The answer must be every line of the data that holds the word "network".
______
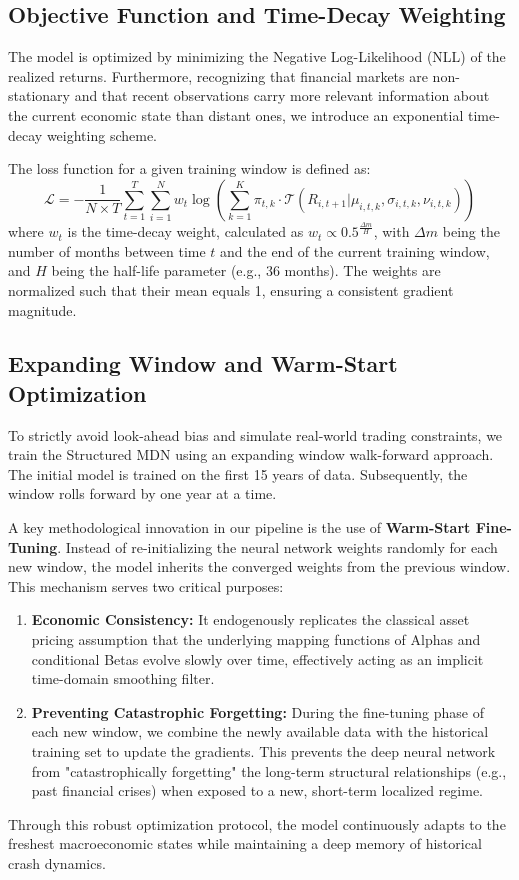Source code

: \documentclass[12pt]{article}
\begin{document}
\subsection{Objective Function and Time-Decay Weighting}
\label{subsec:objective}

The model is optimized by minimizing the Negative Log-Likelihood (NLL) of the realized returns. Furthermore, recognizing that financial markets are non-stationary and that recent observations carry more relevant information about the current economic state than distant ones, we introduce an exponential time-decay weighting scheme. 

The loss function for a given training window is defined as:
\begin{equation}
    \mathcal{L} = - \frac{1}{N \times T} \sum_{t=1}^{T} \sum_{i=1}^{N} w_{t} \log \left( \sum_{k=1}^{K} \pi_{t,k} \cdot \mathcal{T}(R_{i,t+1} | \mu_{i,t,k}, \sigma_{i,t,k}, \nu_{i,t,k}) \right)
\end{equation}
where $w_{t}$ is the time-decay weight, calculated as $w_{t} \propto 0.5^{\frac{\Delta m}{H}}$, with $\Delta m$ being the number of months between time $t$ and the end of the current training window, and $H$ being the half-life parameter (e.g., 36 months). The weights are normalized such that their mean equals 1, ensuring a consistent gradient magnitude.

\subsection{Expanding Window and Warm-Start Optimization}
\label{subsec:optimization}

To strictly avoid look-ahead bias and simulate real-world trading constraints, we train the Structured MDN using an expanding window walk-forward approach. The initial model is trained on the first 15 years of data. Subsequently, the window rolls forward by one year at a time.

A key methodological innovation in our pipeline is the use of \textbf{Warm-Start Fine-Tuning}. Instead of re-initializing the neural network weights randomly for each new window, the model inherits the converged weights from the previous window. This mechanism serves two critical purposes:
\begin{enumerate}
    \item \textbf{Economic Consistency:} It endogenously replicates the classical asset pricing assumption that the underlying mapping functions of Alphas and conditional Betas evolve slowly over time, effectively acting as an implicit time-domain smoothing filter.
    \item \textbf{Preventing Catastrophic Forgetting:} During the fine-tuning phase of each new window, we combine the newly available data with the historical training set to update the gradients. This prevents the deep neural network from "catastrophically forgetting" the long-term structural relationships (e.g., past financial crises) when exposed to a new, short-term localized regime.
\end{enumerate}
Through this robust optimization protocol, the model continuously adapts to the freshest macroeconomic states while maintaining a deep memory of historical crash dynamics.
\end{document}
______
Written response
A key methodological innovation in our pipeline is the use of \textbf{Warm-Start Fine-Tuning}. Instead of re-initializing the neural network weights randomly for each new window, the model inherits the converged weights from the previous window. This mechanism serves two critical purposes:
    \item \textbf{Preventing Catastrophic Forgetting:} During the fine-tuning phase of each new window, we combine the newly available data with the historical training set to update the gradients. This prevents the deep neural network from "catastrophically forgetting" the long-term structural relationships (e.g., past financial crises) when exposed to a new, short-term localized regime.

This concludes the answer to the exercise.